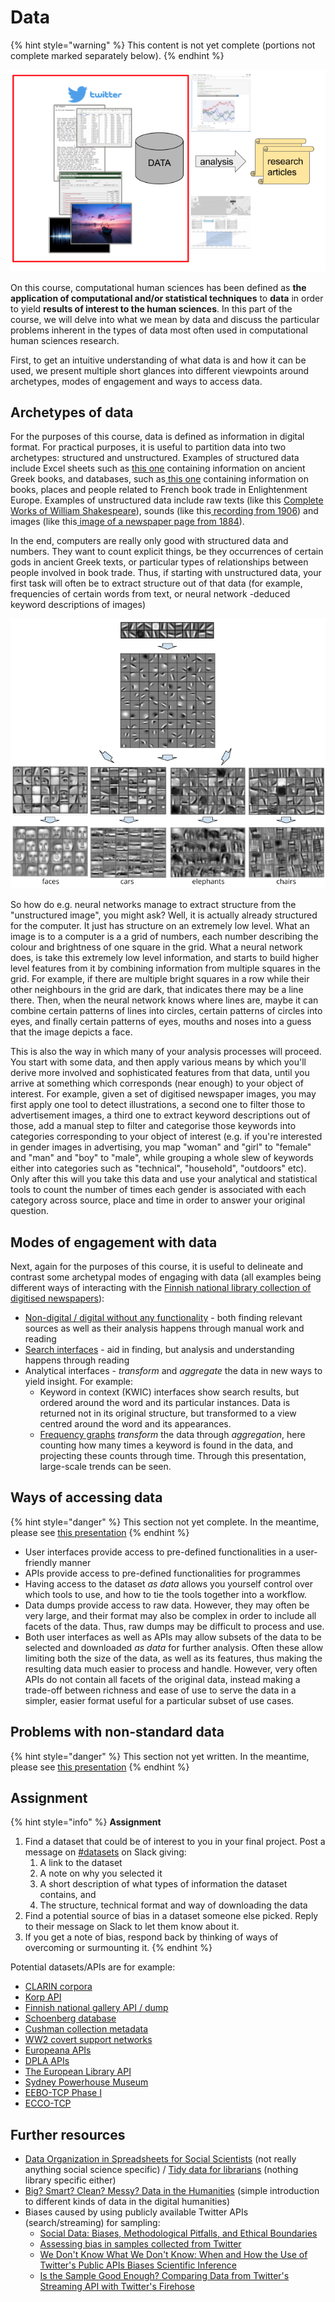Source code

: # Data

{% hint style="warning" %}
This content is not yet complete (portions not complete marked separately below).
{% endhint %}

![Data in the context of a computational human sciences research process](<../.gitbook/assets/image (10).png>)

On this course, computational human sciences has been defined as **the application of computational and/or statistical techniques** to **data** in order to yield **results of interest to the human sciences**. In this part of the course, we will delve into what we mean by data and discuss the particular problems inherent in the types of data most often used in computational human sciences research.&#x20;

First, to get an intuitive understanding of what data is and how it can be used, we present multiple short glances into different viewpoints around archetypes, modes of engagement and ways to access data. &#x20;

## Archetypes of data

For the purposes of this course, data is defined as information in digital format. For practical purposes, it is useful to partition data into two archetypes: structured and unstructured. Examples of structured data include Excel sheets such as [this one](https://docs.google.com/spreadsheets/d/1t2GsvwAx-\_gCd6QjmXcZ-x2aI7xBuOcstXP0GwLE3x0/edit?usp=sharing) containing information on ancient Greek books, and databases, such as[ this one](http://fbtee.uws.edu.au/stn/interface/query\_books.php?t=sector\&e=rawsales\&id=Clergy\&g=everywhere\&d1=01\&m1=01\&y1=1769\&d2=31\&m2=12\&y2=1794\&d=table) containing information on books, places and people related to French book trade in Enlightenment Europe. Examples of unstructured data include raw texts (like this [Complete Works of William Shakespeare](http://www.gutenberg.org/cache/epub/100/pg100.txt)), sounds (like this[ recording from 1906](https://archive.org/details/Edison\_Blue\_Amberol\_2853-1720)) and images (like this[ image of a newspaper page from 1884](https://digi.kansalliskirjasto.fi/sanomalehti/binding/379556/image/1)).

In the end, computers are really only good with structured data and numbers. They want to count explicit things, be they occurrences of certain gods in ancient Greek texts, or particular types of relationships between people involved in book trade. Thus, if starting with unstructured data, your first task will often be to extract structure out of that data (for example, frequencies of certain words from text, or neural network -deduced keyword descriptions of images)

![Visualisation of what different layers of a convolutional neural network identify from an image (adapted from "Convolutional deep belief networks for scalable unsupervised learning of hierarchical representations", Lee et al. 2009)](<../.gitbook/assets/image (9).png>)

So how do e.g. neural networks manage to extract structure from the "unstructured image", you might ask? Well, it is actually already structured for the computer. It just has structure on an extremely low level. What an image is to a computer is a a grid of numbers, each number describing the colour and brightness of one square in the grid. What a neural network does, is take this extremely low level information, and starts to build higher level features from it by combining information from multiple squares in the grid. For example, if there are multiple bright squares in a row while their other neighbours in the grid are dark, that indicates there may be a line there. Then, when the neural network knows where lines are, maybe it can combine certain patterns of lines into circles, certain patterns of circles into eyes, and finally certain patterns of eyes, mouths and noses into a guess that the image depicts a face.

This is also the way in which many of your analysis processes will proceed. You start with some data, and then apply various means by which you'll derive more involved and sophisticated features from that data, until you arrive at something which corresponds (near enough) to your object of interest. For example, given a set of digitised newspaper images, you may first apply one tool to detect illustrations, a second one to filter those to advertisement images, a third one to extract keyword descriptions out of those, add a manual step to filter and categorise those keywords into categories corresponding to your object of interest (e.g. if you're interested in gender images in advertising, you map "woman" and "girl" to "female" and "man" and "boy" to "male", while grouping a whole slew of keywords either into categories such as "technical", "household", "outdoors" etc). Only after this will you take this data and use your analytical and statistical tools to count the number of times each gender is associated with each category across source, place and time in order to answer your original question.

## Modes of engagement with data

Next, again for the purposes of this course, it is useful to delineate and contrast some archetypal modes of engaging with data (all examples being different ways of interacting with the [Finnish national library collection of digitised newspapers](https://digi.kansalliskirjasto.fi)):

* [Non-digital / digital without any functionality](https://digi.kansalliskirjasto.fi/sanomalehti/titles/0785-398X?display=THUMB\&year=1929\&set\_language=en) - both finding relevant sources as well as their analysis happens through manual work and reading
* [Search interfaces](https://digi.kansalliskirjasto.fi/search?query=Einstein\&orderBy=RELEVANCE\&set\_language=en) - aid in finding, but analysis and understanding happens through reading
* Analytical interfaces - _transform_ and _aggregate_ the data in new ways to yield insight. For example:
  * Keyword in context (KWIC) interfaces show search results, but ordered around the word and its particular instances. Data is returned not in its original structure, but transformed to a view centred around the word and its appearances.
  * [Frequency graphs](https://digi.kansalliskirjasto.fi/search?query=Einstein\&formats=NEWSPAPER\&resultMode=CHART\&set\_language=en) _transform_ the data through _aggregation_, here counting how many times a keyword is found in the data, and projecting these counts through time. Through this presentation, large-scale trends can be seen.

## Ways of accessing data

{% hint style="danger" %}
This section not yet complete. In the meantime, please see [this presentation](https://docs.google.com/presentation/d/e/2PACX-1vSv9s1sY5NMfjnCKPU7NJZyB6zY3B7BMSNMXuWSDBi71uDkn6tq\_u53qYbpnhJN3etf9n\_oJgJrU7U8/pub?start=false\&loop=false\&delayms=3000)
{% endhint %}

* User interfaces provide access to pre-defined functionalities in a user-friendly manner
* APIs provide access to pre-defined functionalities for programmes
* Having access to the dataset _as data_ allows you yourself control over which tools to use, and how to tie the tools together into a workflow.
* Data dumps provide access to raw data. However, they may often be very large, and their format may also be complex in order to include all facets of the data. Thus, raw dumps may be difficult to process and use.
* Both user interfaces as well as APIs may allow subsets of the data to be selected and downloaded _as data_ for further analysis. Often these allow limiting both the size of the data, as well as its features, thus making the resulting data much easier to process and handle. However, very often APIs do not contain all facets of the original data, instead making a trade-off between richness and ease of use to serve the data in a simpler, easier format useful for a particular subset of use cases.

## Problems with non-standard data

{% hint style="danger" %}
This section not yet written. In the meantime, please see [this presentation](https://docs.google.com/presentation/d/e/2PACX-1vSv9s1sY5NMfjnCKPU7NJZyB6zY3B7BMSNMXuWSDBi71uDkn6tq\_u53qYbpnhJN3etf9n\_oJgJrU7U8/pub?start=false\&loop=false\&delayms=3000)
{% endhint %}

## Assignment

{% hint style="info" %}
**Assignment**

1. Find a dataset that could be of interest to you in your final project. Post a message on [#datasets](https://slack.com/app\_redirect?channel=datasets\&team=T276JCMEU) on Slack giving:
   1. A link to the dataset
   2. A note on why you selected it
   3. A short description of what types of information the dataset contains, and&#x20;
   4. The structure, technical format and way of downloading the data
2. Find a potential source of bias in a dataset someone else picked. Reply to their message on Slack to let them know about it.
3. If you get a note of bias, respond back by thinking of ways of overcoming or surmounting it.
{% endhint %}

Potential datasets/APIs are for example:

* [CLARIN corpora](https://www.clarin.eu/portal)
* [Korp API](https://kitwiki.csc.fi/twiki/bin/view/FinCLARIN/KielipankkiHelpKorpWebService)
* [Finnish national gallery API / dump](http://kokoelmat.fng.fi/api/v2support/docs/#/download)
* [Schoenberg database](http://dla.library.upenn.edu/dla/schoenberg/ancillary.html?id=dla/schoenberg/data)
* [Cushman collection metadata](https://github.com/iulibdcs/cushman\_photos)
* [WW2 covert support networks](http://programminghistorian.org/lessons/creating-network-diagrams-from-historical-sources#about-the-case-study)
* [Europeana APIs](http://labs.europeana.eu/api)
* [DPLA APIs](http://dp.la/info/developers/codex/)
* [The European Library API](http://www.theeuropeanlibrary.org/confluence/display/developers/API+Documentation)
* [Sydney Powerhouse Museum](http://www.powerhousemuseum.com/collection/database/download.php)
* [EEBO-TCP Phase I](http://www.bodleian.ox.ac.uk/eebotcp/)
* [ECCO-TCP](http://www.textcreationpartnership.org/tcp-ecco/)

## Further resources

* [Data Organization in Spreadsheets for Social Scientists](https://datacarpentry.org/spreadsheets-socialsci/) (not really anything social science specific) / [Tidy data for librarians](https://librarycarpentry.org/lc-spreadsheets/) (nothing library specific either)
* [Big? Smart? Clean? Messy? Data in the Humanities](http://journalofdigitalhumanities.org/2-3/big-smart-clean-messy-data-in-the-humanities/) (simple introduction to different kinds of data in the digital humanities)
* Biases caused by using publicly available Twitter APIs (search/streaming) for sampling:
  * [Social Data: Biases, Methodological Pitfalls, and Ethical Boundaries](https://www.frontiersin.org/articles/10.3389/fdata.2019.00013/full)
  * [Assessing bias in samples collected from Twitter](https://www.sciencedirect.com/science/article/pii/S0378873314000057)
  * [We Don't Know What We Don't Know: When and How the Use of Twitter's Public APIs Biases Scientific Inference](https://papers.ssrn.com/sol3/papers.cfm?abstract\_id=3079927)
  * [Is the Sample Good Enough? Comparing Data from Twitter's Streaming API with Twitter's Firehose](https://www.aaai.org/ocs/index.php/ICWSM/ICWSM13/paper/viewPaper/6071)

▬▬▬

Leave out any pictures and return exactly the lines from the beginning of the data through the line with "## Archetypes of data", inclusive.

Source code

: # Data

{% hint style="warning" %}
This content is not yet complete (portions not complete marked separately below).
{% endhint %}

![Data in the context of a computational human sciences research process](<../.gitbook/assets/image (10).png>)

On this course, computational human sciences has been defined as **the application of computational and/or statistical techniques** to **data** in order to yield **results of interest to the human sciences**. In this part of the course, we will delve into what we mean by data and discuss the particular problems inherent in the types of data most often used in computational human sciences research.&#x20;

First, to get an intuitive understanding of what data is and how it can be used, we present multiple short glances into different viewpoints around archetypes, modes of engagement and ways to access data. &#x20;

## Archetypes of data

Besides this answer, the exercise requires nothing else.